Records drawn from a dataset
☆ ☆ ☆ ☆ ☆ ☆ ☆
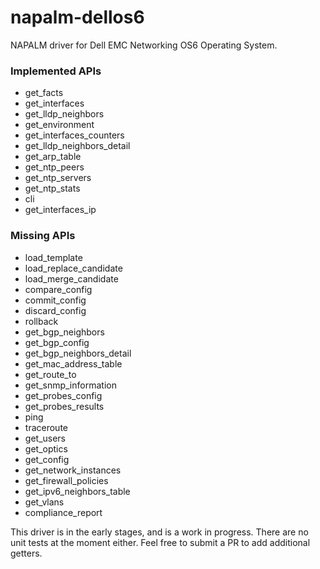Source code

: # napalm-dellos6

NAPALM driver for Dell EMC Networking OS6 Operating System.

### Implemented APIs

* get_facts
* get_interfaces
* get_lldp_neighbors
* get_environment
* get_interfaces_counters
* get_lldp_neighbors_detail
* get_arp_table
* get_ntp_peers
* get_ntp_servers
* get_ntp_stats
* cli
* get_interfaces_ip

### Missing APIs

* load_template
* load_replace_candidate
* load_merge_candidate
* compare_config
* commit_config
* discard_config
* rollback
* get_bgp_neighbors
* get_bgp_config
* get_bgp_neighbors_detail
* get_mac_address_table
* get_route_to
* get_snmp_information
* get_probes_config
* get_probes_results
* ping
* traceroute
* get_users
* get_optics
* get_config
* get_network_instances
* get_firewall_policies
* get_ipv6_neighbors_table
* get_vlans
* compliance_report

This driver is in the early stages, and is a work in progress. There are no unit tests at the moment either. Feel free to submit a PR to add additional getters.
☆ ☆ ☆ ☆ ☆ ☆ ☆
Activity.
Copy each line in the entries above where "driver" turns up.

Final answer.
NAPALM driver for Dell EMC Networking OS6 Operating System.
This driver is in the early stages, and is a work in progress. There are no unit tests at the moment either. Feel free to submit a PR to add additional getters.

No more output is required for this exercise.